Dickinson was the son of Nodes Dickinson, F.R.C.S., of London, Staff-Surgeon to Her Majesty's Forces, and was born on the island of Grenada, West Indies. He was educated at Caius College, Cambridge, where he took his B.A. degree in 1829, and graduated M.A. in 1832. He was called to the bar at the Inner Temple in 1840. Dickinson married, early in 1844, Helen, daughter of Captain Henry Jauncey. In June 1844 Dickinson went to Sydney, in the Garland Grove, with the appointment of Puisne Judge of the Supreme Court of New South Wales. An 1851 portrait by Marshall Claxton of Dickinson with his wife and infant daughter hangs in the Art Gallery of NSW. Dickinson acted as chief justice of New South Wales from 15 February 1860 to 17 February 1861 during the absence of Sir Alfred Stephen.

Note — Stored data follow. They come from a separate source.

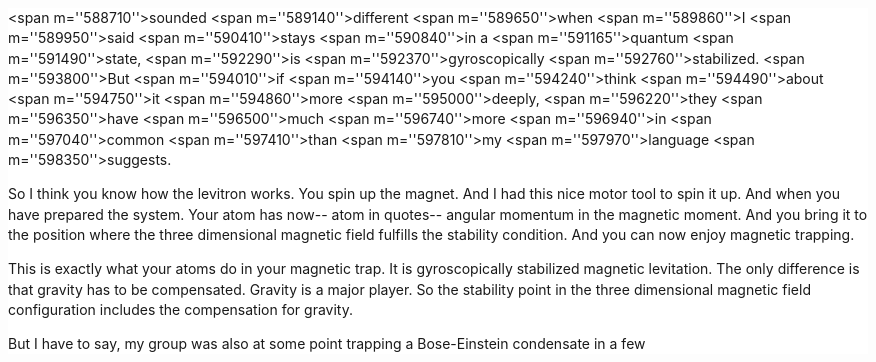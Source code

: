   <span m=''588710''>sounded</span> <span m=''589140''>different</span> <span m=''589650''>when</span>
  <span m=''589860''>I</span> <span m=''589950''>said</span> <span m=''590410''>stays</span>
  <span m=''590840''>in a</span> <span m=''591165''>quantum</span> <span m=''591490''>state,</span>
  <span m=''592290''>is</span> <span m=''592370''>gyroscopically</span> <span m=''592760''>stabilized.</span>
  <span m=''593800''>But</span> <span m=''594010''>if</span> <span m=''594140''>you</span>
  <span m=''594240''>think</span> <span m=''594490''>about</span> <span m=''594750''>it</span>
  <span m=''594860''>more</span> <span m=''595000''>deeply,</span> <span m=''596220''>they</span>
  <span m=''596350''>have</span> <span m=''596500''>much</span> <span m=''596740''>more</span>
  <span m=''596940''>in</span> <span m=''597040''>common</span> <span m=''597410''>than</span>
  <span m=''597810''>my</span> <span m=''597970''>language</span> <span m=''598350''>suggests.</span>
  </p><p><span m=''599440''>So</span> <span m=''599870''>I</span> <span m=''599980''>think</span>
  <span m=''600260''>you know</span> <span m=''600930''>how the</span> <span m=''601040''>levitron</span>
  <span m=''601560''>works.</span> <span m=''603190''>You</span> <span m=''603250''>spin</span>
  <span m=''603570''>up</span> <span m=''603720''>the</span> <span m=''603820''>magnet.</span>
  <span m=''605250''>And</span> <span m=''605450''>I</span> <span m=''605560''>had</span>
  <span m=''605790''>this</span> <span m=''605970''>nice</span> <span m=''606360''>motor</span>
  <span m=''606800''>tool</span> <span m=''606990''>to</span> <span m=''607310''>spin</span>
  <span m=''607510''>it</span> <span m=''607710''>up.</span> <span m=''608890''>And</span>
  <span m=''609100''>when</span> <span m=''609860''>you</span> <span m=''609990''>have</span>
  <span m=''610160''>prepared</span> <span m=''610660''>the</span> <span m=''610760''>system.</span>
  <span m=''611220''>Your</span> <span m=''611330''>atom</span> <span m=''611670''>has</span>
  <span m=''611870''>now--</span> <span m=''612370''>atom</span> <span m=''612510''>in</span>
  <span m=''612600''>quotes--</span> <span m=''613110''>angular</span> <span m=''613450''>momentum</span>
  <span m=''613940''>in</span> <span m=''614020''>the</span> <span m=''614050''>magnetic</span>
  <span m=''614440''>moment.</span> <span m=''615170''>And</span> <span m=''615370''>you</span>
  <span m=''615480''>bring</span> <span m=''615780''>it</span> <span m=''615880''>to</span>
  <span m=''616060''>the</span> <span m=''616210''>position</span> <span m=''617230''>where</span>
  <span m=''617900''>the</span> <span m=''618060''>three</span> <span m=''618300''>dimensional</span>
  <span m=''618870''>magnetic</span> <span m=''619360''>field</span> <span m=''620040''>fulfills</span>
  <span m=''620970''>the</span> <span m=''621070''>stability</span> <span m=''621660''>condition.</span>
  <span m=''622630''>And</span> <span m=''622780''>you</span> <span m=''622890''>can</span>
  <span m=''623070''>now</span> <span m=''623310''>enjoy</span> <span m=''623810''>magnetic</span>
  <span m=''624075''>trapping.</span> </p><p><span m=''625380''>This</span> <span
  m=''625560''>is</span> <span m=''625880''>exactly</span> <span m=''626620''>what</span>
  <span m=''627310''>your</span> <span m=''627500''>atoms</span> <span m=''627840''>do</span>
  <span m=''628360''>in</span> <span m=''628520''>your</span> <span m=''628670''>magnetic</span>
  <span m=''629290''>trap.</span> <span m=''629830''>It</span> <span m=''629990''>is</span>
  <span m=''630180''>gyroscopically</span> <span m=''631150''>stabilized</span> <span
  m=''632600''>magnetic</span> <span m=''633070''>levitation.</span> <span m=''636640''>The</span>
  <span m=''636760''>only</span> <span m=''636980''>difference</span> <span m=''637500''>is</span>
  <span m=''637690''>that</span> <span m=''638330''>gravity</span> <span m=''638650''>has</span>
  <span m=''639030''>to</span> <span m=''639120''>be</span> <span m=''639290''>compensated.</span>
  <span m=''640020''>Gravity</span> <span m=''640100''>is a</span> <span m=''640630''>major</span>
  <span m=''640990''>player.</span> <span m=''641770''>So</span> <span m=''641970''>the</span>
  <span m=''642120''>stability</span> <span m=''642840''>point</span> <span m=''643430''>in</span>
  <span m=''643550''>the</span> <span m=''643660''>three</span> <span m=''643820''>dimensional</span>
  <span m=''645040''>magnetic</span> <span m=''645490''>field</span> <span m=''645850''>configuration</span>
  <span m=''648170''>includes</span> <span m=''648710''>the</span> <span m=''648790''>compensation</span>
  <span m=''649440''>for</span> <span m=''649690''>gravity.</span> </p><p><span m=''651040''>But</span>
  <span m=''651180''>I</span> <span m=''651250''>have</span> <span m=''651360''>to</span>
  <span m=''651520''>say,</span> <span m=''651730''>my group</span> <span m=''652220''>was</span>
  <span m=''652380''>also</span> <span m=''652750''>at</span> <span m=''652850''>some</span>
  <span m=''653040''>point</span> <span m=''653250''>trapping</span> <span m=''653550''>a</span>
  <span m=''653600''>Bose-Einstein</span> <span m=''654310''>condensate</span> <span
  m=''655070''>in</span> <span m=''655470''>a</span> <span m=''655550''>few</span>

On 22 May 1856, Dickinson was appointed to the New South Wales Legislative Council, a position he held until 29 March 1858.
Dickinson was knighted in 1860, and retired in February 1861, returning to England on a pension of £1050 per annum. Dickinson lived in Bath, Somerset and then in London, with his wife and their daughter. He died on a visit to Rome on 16 March 1882.